Plain-text document sources
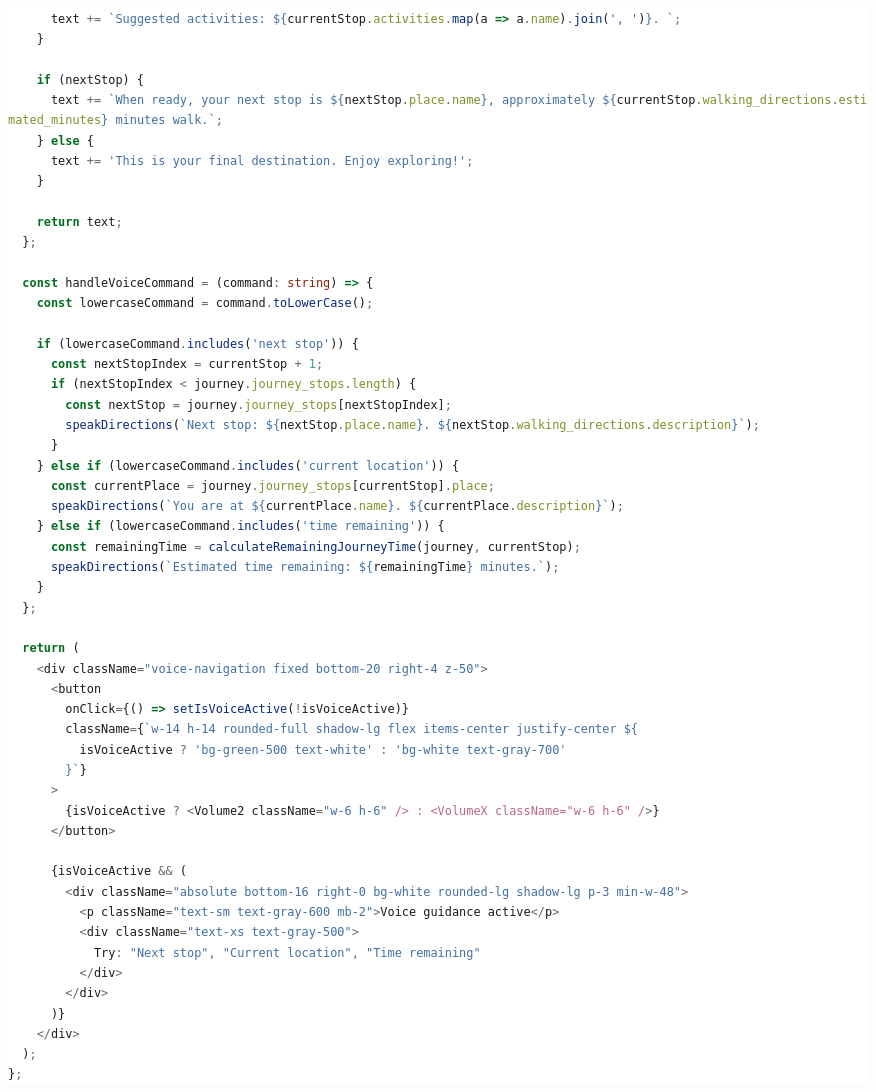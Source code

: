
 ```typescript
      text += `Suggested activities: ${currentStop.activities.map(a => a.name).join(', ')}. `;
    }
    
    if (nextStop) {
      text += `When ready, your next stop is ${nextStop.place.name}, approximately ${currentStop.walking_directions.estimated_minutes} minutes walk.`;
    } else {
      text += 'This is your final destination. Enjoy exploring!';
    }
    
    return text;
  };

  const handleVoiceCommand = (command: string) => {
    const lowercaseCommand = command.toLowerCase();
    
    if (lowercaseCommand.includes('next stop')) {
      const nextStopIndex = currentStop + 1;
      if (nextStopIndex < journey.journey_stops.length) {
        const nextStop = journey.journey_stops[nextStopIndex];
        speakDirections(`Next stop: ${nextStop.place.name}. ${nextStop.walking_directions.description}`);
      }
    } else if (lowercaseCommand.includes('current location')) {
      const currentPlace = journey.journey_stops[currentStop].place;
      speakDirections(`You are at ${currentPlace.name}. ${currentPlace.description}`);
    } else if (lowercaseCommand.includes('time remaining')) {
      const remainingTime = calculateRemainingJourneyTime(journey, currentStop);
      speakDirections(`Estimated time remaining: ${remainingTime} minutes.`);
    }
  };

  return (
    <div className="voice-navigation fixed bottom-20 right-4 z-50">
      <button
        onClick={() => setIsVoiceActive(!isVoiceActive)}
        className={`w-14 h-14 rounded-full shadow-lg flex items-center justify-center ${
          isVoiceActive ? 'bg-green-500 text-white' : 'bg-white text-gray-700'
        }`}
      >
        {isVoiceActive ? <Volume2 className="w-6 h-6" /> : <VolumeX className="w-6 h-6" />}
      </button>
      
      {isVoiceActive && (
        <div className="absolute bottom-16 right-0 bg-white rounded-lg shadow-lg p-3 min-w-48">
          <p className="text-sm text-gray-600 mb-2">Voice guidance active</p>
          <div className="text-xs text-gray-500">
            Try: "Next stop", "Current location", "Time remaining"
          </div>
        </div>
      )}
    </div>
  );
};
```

◆ **Activity**:
When a line contains the string "includes", copy it from the records.

◆ **Answer space**:
    if (lowercaseCommand.includes('next stop')) {
    } else if (lowercaseCommand.includes('current location')) {
    } else if (lowercaseCommand.includes('time remaining')) {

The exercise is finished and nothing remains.